Description of the task
From the entries below, copy each line in which the word "mathrm" occurs.
◆ ◆ ◆ ◆
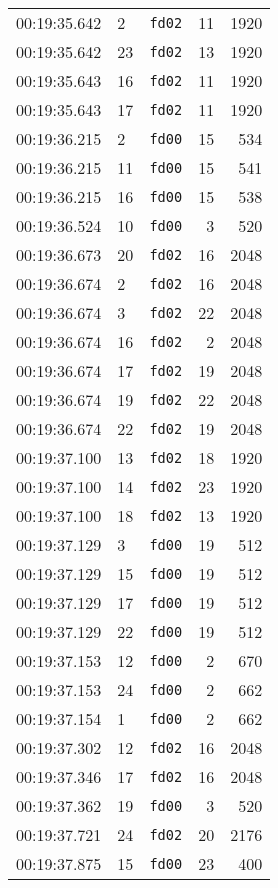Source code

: \documentclass{article}
\begin{document}
\begin{longtable}{lllrr}
00:19:35.642 & 2 & \texttt{fd02} & 11 & 1920 \\
00:19:35.642 & 23 & \texttt{fd02} & 13 & 1920 \\
00:19:35.643 & 16 & \texttt{fd02} & 11 & 1920 \\
00:19:35.643 & 17 & \texttt{fd02} & 11 & 1920 \\
00:19:36.215 & 2 & \texttt{fd00} & 15 & 534 \\
00:19:36.215 & 11 & \texttt{fd00} & 15 & 541 \\
00:19:36.215 & 16 & \texttt{fd00} & 15 & 538 \\
00:19:36.524 & 10 & \texttt{fd00} & 3 & 520 \\
00:19:36.673 & 20 & \texttt{fd02} & 16 & 2048 \\
00:19:36.674 & 2 & \texttt{fd02} & 16 & 2048 \\
00:19:36.674 & 3 & \texttt{fd02} & 22 & 2048 \\
00:19:36.674 & 16 & \texttt{fd02} & 2 & 2048 \\
00:19:36.674 & 17 & \texttt{fd02} & 19 & 2048 \\
00:19:36.674 & 19 & \texttt{fd02} & 22 & 2048 \\
00:19:36.674 & 22 & \texttt{fd02} & 19 & 2048 \\
00:19:37.100 & 13 & \texttt{fd02} & 18 & 1920 \\
00:19:37.100 & 14 & \texttt{fd02} & 23 & 1920 \\
00:19:37.100 & 18 & \texttt{fd02} & 13 & 1920 \\
00:19:37.129 & 3 & \texttt{fd00} & 19 & 512 \\
00:19:37.129 & 15 & \texttt{fd00} & 19 & 512 \\
00:19:37.129 & 17 & \texttt{fd00} & 19 & 512 \\
00:19:37.129 & 22 & \texttt{fd00} & 19 & 512 \\
00:19:37.153 & 12 & \texttt{fd00} & 2 & 670 \\
00:19:37.153 & 24 & \texttt{fd00} & 2 & 662 \\
00:19:37.154 & 1 & \texttt{fd00} & 2 & 662 \\
00:19:37.302 & 12 & \texttt{fd02} & 16 & 2048 \\
00:19:37.346 & 17 & \texttt{fd02} & 16 & 2048 \\
00:19:37.362 & 19 & \texttt{fd00} & 3 & 520 \\
00:19:37.721 & 24 & \texttt{fd02} & 20 & 2176 \\
00:19:37.875 & 15 & \texttt{fd00} & 23 & 400 \\

\end{longtable}
\end{document}
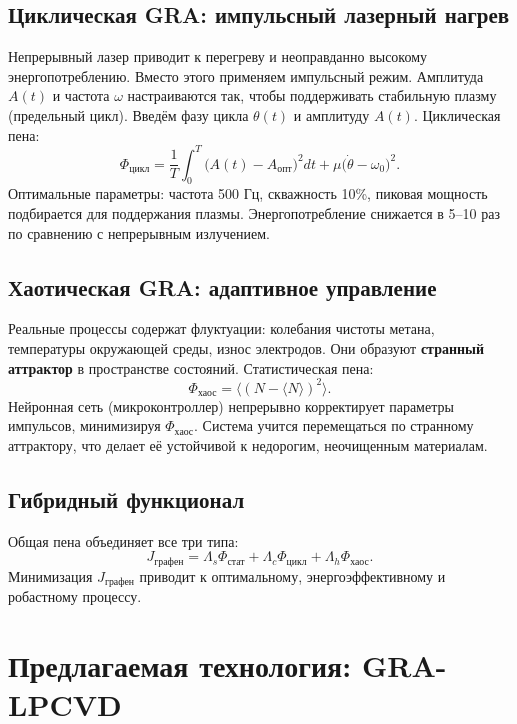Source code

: \documentclass[12pt,a4paper]{article}
\begin{document}
\subsection{Циклическая GRA: импульсный лазерный нагрев}

Непрерывный лазер приводит к перегреву и неоправданно высокому энергопотреблению. Вместо этого применяем импульсный режим. Амплитуда \(A(t)\) и частота \(\omega\) настраиваются так, чтобы поддерживать стабильную плазму (предельный цикл). Введём фазу цикла \(\theta(t)\) и амплитуду \(A(t)\). Циклическая пена:
\[
\Phi_{\text{цикл}} = \frac{1}{T}\int_0^T \bigl(A(t)-A_{\text{опт}}\bigr)^2 dt + \mu \bigl(\dot{\theta} - \omega_0\bigr)^2.
\]
Оптимальные параметры: частота 500 Гц, скважность 10\%, пиковая мощность подбирается для поддержания плазмы. Энергопотребление снижается в 5–10 раз по сравнению с непрерывным излучением.

\subsection{Хаотическая GRA: адаптивное управление}

Реальные процессы содержат флуктуации: колебания чистоты метана, температуры окружающей среды, износ электродов. Они образуют \textbf{странный аттрактор} в пространстве состояний. Статистическая пена:
\[
\Phi_{\text{хаос}} = \bigl\langle (N - \langle N \rangle)^2 \bigr\rangle.
\]
Нейронная сеть (микроконтроллер) непрерывно корректирует параметры импульсов, минимизируя \(\Phi_{\text{хаос}}\). Система учится перемещаться по странному аттрактору, что делает её устойчивой к недорогим, неочищенным материалам.

\subsection{Гибридный функционал}

Общая пена объединяет все три типа:
\[
J_{\text{графен}} = \Lambda_s \Phi_{\text{стат}} + \Lambda_c \Phi_{\text{цикл}} + \Lambda_h \Phi_{\text{хаос}}.
\]
Минимизация \(J_{\text{графен}}\) приводит к оптимальному, энергоэффективному и робастному процессу.

\section{Предлагаемая технология: GRA-LPCVD}
\end{document}
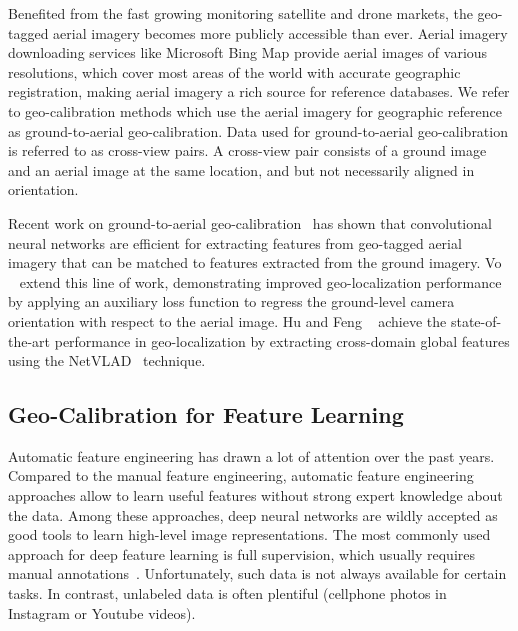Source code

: Benefited from the fast growing monitoring satellite and drone markets,
the geo-tagged aerial imagery becomes more publicly accessible
than ever. Aerial imagery downloading services like
Microsoft Bing Map provide aerial images of various
resolutions, which cover most areas of the world with accurate
geographic registration, making aerial imagery a rich source for
reference databases. We refer to geo-calibration
methods which use the aerial imagery for geographic reference as
ground-to-aerial geo-calibration. Data used for ground-to-aerial
geo-calibration is referred to as cross-view pairs.
A cross-view pair consists of a ground image and an aerial image at
the same location, and but not necessarily aligned in orientation.

Recent work on ground-to-aerial
geo-calibration~\cite{lin2013cross,lin2015learning,workman2015geocnn,workman2015wide}
has shown that convolutional neural networks are efficient for extracting
features from geo-tagged aerial imagery that can be matched to
features extracted from the ground imagery.  Vo
\etal~\cite{vo2016localizing} extend this line of work, demonstrating
improved geo-localization performance by applying an auxiliary loss
function to regress the ground-level camera orientation with respect
to the aerial image. Hu and Feng \etal~\cite{mh2018cvm} achieve the
state-of-the-art performance in geo-localization by extracting
cross-domain global features using the
NetVLAD~\cite{arandjelovic2016netvlad} technique.


\subsection{Geo-Calibration for Feature Learning}

Automatic feature engineering has drawn a lot of attention over the
past years. Compared to the manual feature engineering,
automatic feature engineering approaches allow to learn useful
features without strong expert knowledge about the data. Among these
approaches, deep neural networks are wildly accepted as
good tools to learn high-level image representations.  The most
commonly used approach for deep feature learning is full supervision,
which usually requires manual
annotations~\cite{yosinski2014transferable,zhou2016learning,wen2016discriminative}.
Unfortunately, such data is not always available for certain tasks.
In contrast, unlabeled data is often plentiful (\ie cellphone photos
in Instagram or Youtube videos).

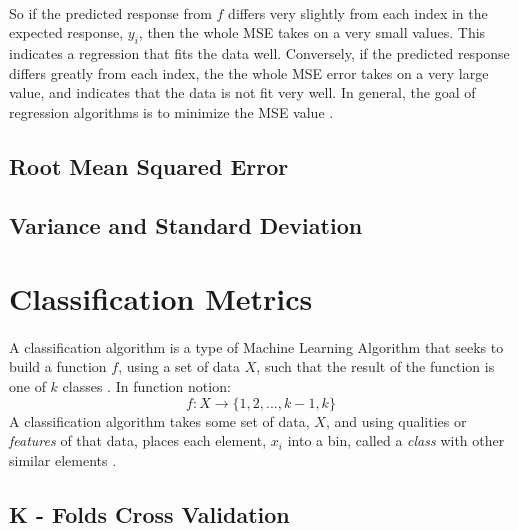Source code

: \documentclass[12pt,letterpaper]{article}
\begin{document}
\paragraph*{}So if the predicted response from $\hat{f}$ differs very slightly from each index in the expected response, $y_i$, then the whole MSE takes on a very small values. This indicates a regression that fits the data well. Conversely, if the predicted response differs greatly from each index, the the whole MSE error takes on a very large value, and indicates that the data is not fit very well. In general, the goal of regression algorithms is to minimize the MSE value \cite{Petrik}.


\subsection{Root Mean Squared Error}



\subsection{Variance and Standard Deviation}


\section{Classification Metrics}
\paragraph*{}A classification algorithm is a type of Machine Learning Algorithm that seeks to build a function $f$, using a set of data $X$, such that the result of the function is one of $k$ classes \cite{Petrik}. In function notion:
\begin{equation}
\label{classification function}
f: X \rightarrow \{1,2,...,k-1,k\}
\end{equation}
A classification algorithm takes some set of data, $X$, and using qualities or \textit{features} of that data, places each element, $x_i$ into a bin, called a \textit{class} with other similar elements \cite{Geron}. 


\subsection{K - Folds Cross Validation}
\end{document}
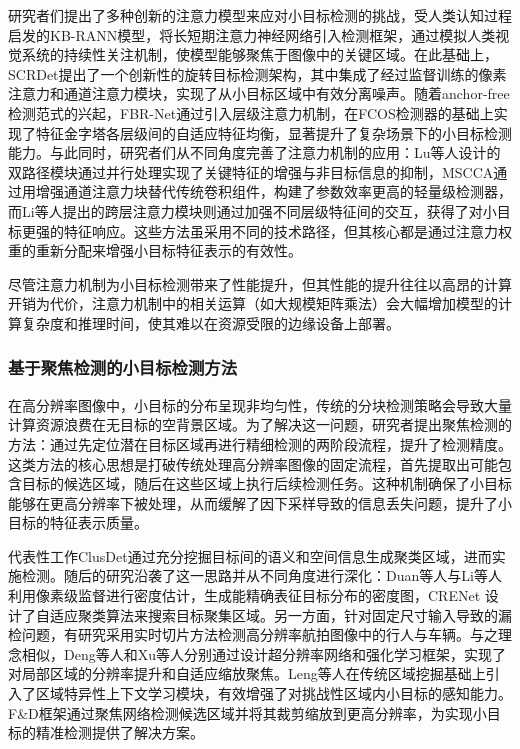 研究者们提出了多种创新的注意力模型来应对小目标检测的挑战，受人类认知过程启发的KB-RANN模型\cite{yi2019kbrcann}，将长短期注意力神经网络引入检测框架，通过模拟人类视觉系统的持续性关注机制，使模型能够聚焦于图像中的关键区域。在此基础上，SCRDet\cite{Yang2019SCRDet}提出了一个创新性的旋转目标检测架构，其中集成了经过监督训练的像素注意力和通道注意力模块，实现了从小目标区域中有效分离噪声。随着anchor-free检测范式的兴起，FBR-Net\cite{Fu2021AnchorFree}通过引入层级注意力机制，在FCOS\cite{Tian2022FCOS}检测器的基础上实现了特征金字塔各层级间的自适应特征均衡，显著提升了复杂场景下的小目标检测能力。与此同时，研究者们从不同角度完善了注意力机制的应用：Lu等人\cite{Lu2021AttentionFFSSD}设计的双路径模块通过并行处理实现了关键特征的增强与非目标信息的抑制，MSCCA\cite{Ran2021Lightweight}通过用增强通道注意力块替代传统卷积组件，构建了参数效率更高的轻量级检测器，而Li等人\cite{Li2021CrossLayerAN}提出的跨层注意力模块则通过加强不同层级特征间的交互，获得了对小目标更强的特征响应。这些方法虽采用不同的技术路径，但其核心都是通过注意力权重的重新分配来增强小目标特征表示的有效性。

尽管注意力机制为小目标检测带来了性能提升，但其性能的提升往往以高昂的计算开销为代价\cite{DZYX202308035}，注意力机制中的相关运算（如大规模矩阵乘法）会大幅增加模型的计算复杂度和推理时间，使其难以在资源受限的边缘设备上部署。

\subsubsection{基于聚焦检测的小目标检测方法}
在高分辨率图像中，小目标的分布呈现非均匀性，传统的分块检测策略会导致大量计算资源浪费在无目标的空背景区域。为了解决这一问题，研究者提出聚焦检测的方法：通过先定位潜在目标区域再进行精细检测的两阶段流程，提升了检测精度。这类方法的核心思想是打破传统处理高分辨率图像的固定流程，首先提取出可能包含目标的候选区域，随后在这些区域上执行后续检测任务。这种机制确保了小目标能够在更高分辨率下被处理，从而缓解了因下采样导致的信息丢失问题，提升了小目标的特征表示质量。

代表性工作ClusDet\cite{Yang2019ClusteredOD}通过充分挖掘目标间的语义和空间信息生成聚类区域，进而实施检测。随后的研究沿袭了这一思路并从不同角度进行深化：Duan等人\cite{Duan2021CoarseGrainedDM}与Li等人\cite{Li2020DMGOD}利用像素级监督进行密度估计，生成能精确表征目标分布的密度图，CRENet\cite{Wang2020ClusteringADR} 设计了自适应聚类算法来搜索目标聚集区域。另一方面，针对固定尺寸输入导致的漏检问题，有研究采用实时切片方法检测高分辨率航拍图像中的行人与车辆。与之理念相似，Deng等人\cite{Deng2021GLSAN}和Xu等人\cite{Xu2021AdaZoom}分别通过设计超分辨率网络和强化学习框架，实现了对局部区域的分辨率提升和自适应缩放聚焦。Leng等人\cite{Leng2023ParetoRefocusing}在传统区域挖掘基础上引入了区域特异性上下文学习模块，有效增强了对挑战性区域内小目标的感知能力。F\&D框架\cite{Koyun2022FocusAndDetect}通过聚焦网络检测候选区域并将其裁剪缩放到更高分辨率，为实现小目标的精准检测提供了解决方案。

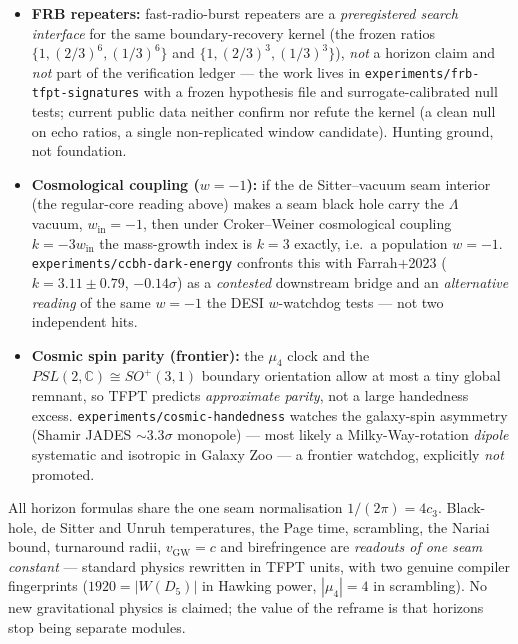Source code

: \documentclass[11pt,a4paper]{article}
\newcommand{\cthree}{c_3}
\begin{document}
\begin{gapbox}
\begin{itemize}
$0.53$--$3.06\%$ --- in every source at or below the strength of the detected upper pair line. A
well-powered null: the ladder reading gains no support (GR resonance stays favored) but is not killed,
since the harmonic branch did not fire either (the published integer lines $92{=}184/2$, $34/68$\,Hz
stand). \texttt{experiments/hfqpo-ladder} carries the preregistered census, selection-null Monte Carlo
and the executed archival scan. A search ansatz, no prediction; even a future tooth hit would be \mC\
until the mapping is derived.
\item \textbf{FRB repeaters:} fast-radio-burst repeaters are a \emph{preregistered search interface} for
the same boundary-recovery kernel (the frozen ratios $\{1,(2/3)^6,(1/3)^6\}$ and $\{1,(2/3)^3,(1/3)^3\}$),
\emph{not} a horizon claim and \emph{not} part of the verification ledger --- the work lives in
\texttt{experiments/frb-tfpt-signatures} with a frozen hypothesis file and surrogate-calibrated null tests;
current public data neither confirm nor refute the kernel (a clean null on echo ratios, a single
non-replicated window candidate). Hunting ground, not foundation.
\item \textbf{Cosmological coupling ($w=-1$):} if the de Sitter--vacuum seam interior (the regular-core
reading above) makes a seam black hole carry the $\Lambda$ vacuum, $w_{\mathrm{in}}=-1$, then under
Croker--Weiner cosmological coupling $k=-3w_{\mathrm{in}}$ the mass-growth index is $k=3$ exactly, i.e.\ a
population $w=-1$. \texttt{experiments/ccbh-dark-energy} confronts this with Farrah+2023 ($k=3.11\pm0.79$,
$-0.14\sigma$) as a \emph{contested} downstream bridge and an \emph{alternative reading} of the same $w=-1$
the DESI $w$-watchdog tests --- not two independent hits.
\item \textbf{Cosmic spin parity (frontier):} the $\mu_4$ clock and the $PSL(2,\mathbb{C})\!\cong\!SO^+(3,1)$
boundary orientation allow at most a tiny global remnant, so TFPT predicts \emph{approximate parity}, not a
large handedness excess. \texttt{experiments/cosmic-handedness} watches the galaxy-spin asymmetry
(Shamir JADES $\sim3.3\sigma$ monopole) --- most likely a Milky-Way-rotation \emph{dipole} systematic and
isotropic in Galaxy Zoo --- a frontier watchdog, explicitly \emph{not} promoted.
\end{itemize}
\end{gapbox}

\begin{keybox}[Net]
All horizon formulas share the one seam normalisation $1/(2\pi)=4\cthree$. Black-hole, de Sitter and Unruh
temperatures, the Page time, scrambling, the Nariai bound, turnaround radii, $v_{\mathrm{GW}}=c$ and
birefringence are \emph{readouts of one seam constant} --- standard physics rewritten in TFPT units, with
two genuine compiler fingerprints ($1920=|W(D_5)|$ in Hawking power, $|\mu_4|=4$ in scrambling). No new
gravitational physics is claimed; the value of the reframe is that horizons stop being separate modules.
\end{keybox}
\end{document}
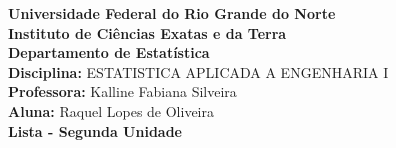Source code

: \documentclass[11pt,a4paper]{report}
\title{}
\author{}
\date{}
\begin{document}
\begin{center}

\textbf{Universidade Federal do Rio Grande do Norte\\
Instituto de Ciências Exatas e da Terra\\
Departamento de Estatística\\
Disciplina:} ESTATISTICA APLICADA A ENGENHARIA I\\
\textbf{Professora: }Kalline Fabiana Silveira\\
\textbf{Aluna: }Raquel Lopes de Oliveira\\
\vspace{0.5cm}
\textbf{Lista - Segunda Unidade}\vspace{0.5cm}

\end{center}



\newpage

\end{document}
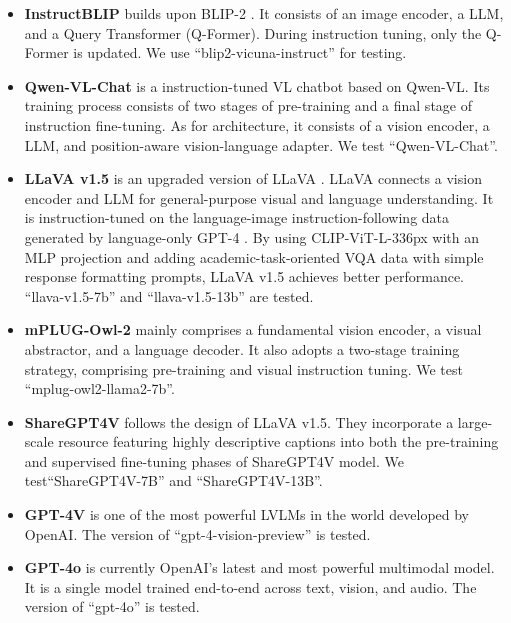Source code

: \begin{itemize}
    \item \textbf{InstructBLIP} \cite{dai2023instructblip} builds upon BLIP-2 \cite{li2023blip}. 
    It consists of an image encoder, a LLM, and a Query Transformer (Q-Former). 
    During instruction tuning, only the Q-Former is updated. 
    We use ``blip2-vicuna-instruct'' for testing.
    \item \textbf{Qwen-VL-Chat} \cite{bai2023qwenvl} is a instruction-tuned VL chatbot based on Qwen-VL. 
    Its training process consists of two stages of pre-training and a final stage of instruction fine-tuning. 
    As for architecture, it consists of a vision encoder, a LLM, and position-aware vision-language adapter. We test ``Qwen-VL-Chat''.
    \item \textbf{LLaVA v1.5} \citep{liu2023improved} is an upgraded version of LLaVA  \cite{liu2023llava}. 
    LLaVA connects a vision encoder and LLM for general-purpose visual and language understanding. 
    It is instruction-tuned on the language-image instruction-following data generated by language-only GPT-4 \cite{openai2023gpt4}. 
    By using CLIP-ViT-L-336px with an MLP projection and adding academic-task-oriented VQA data with simple response formatting prompts, LLaVA v1.5 achieves better performance. 
    ``llava-v1.5-7b'' and ``llava-v1.5-13b'' are tested.
    \item \textbf{mPLUG-Owl-2} \cite{ye2023mplug} mainly comprises a fundamental vision encoder, a visual abstractor, and a language decoder. 
    It also adopts a two-stage training strategy, comprising pre-training and visual instruction tuning. 
    We test ``mplug-owl2-llama2-7b''. 
    \item \textbf{ShareGPT4V} \cite{chen2023sharegpt4v} follows the design of LLaVA v1.5.
     They incorporate a large-scale resource featuring highly descriptive captions into both the pre-training and supervised fine-tuning phases of ShareGPT4V model.
    We test``ShareGPT4V-7B'' and ``ShareGPT4V-13B''.
    \item \textbf{GPT-4V} \citep{openai2023gpt4} is one of the most powerful LVLMs in the world developed by OpenAI. The version of ``gpt-4-vision-preview'' is tested.
    \item \textbf{GPT-4o} \citep{openai2023gpt4} is currently OpenAI's latest and most powerful multimodal model. It is a single model trained end-to-end across text, vision, and audio. The version of ``gpt-4o'' is tested.
\end{itemize}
◆ ◆ ◆ ◆
Written reply
reading above) makes a seam black hole carry the $\Lambda$ vacuum, $w_{\mathrm{in}}=-1$, then under
Croker--Weiner cosmological coupling $k=-3w_{\mathrm{in}}$ the mass-growth index is $k=3$ exactly, i.e.\ a
temperatures, the Page time, scrambling, the Nariai bound, turnaround radii, $v_{\mathrm{GW}}=c$ and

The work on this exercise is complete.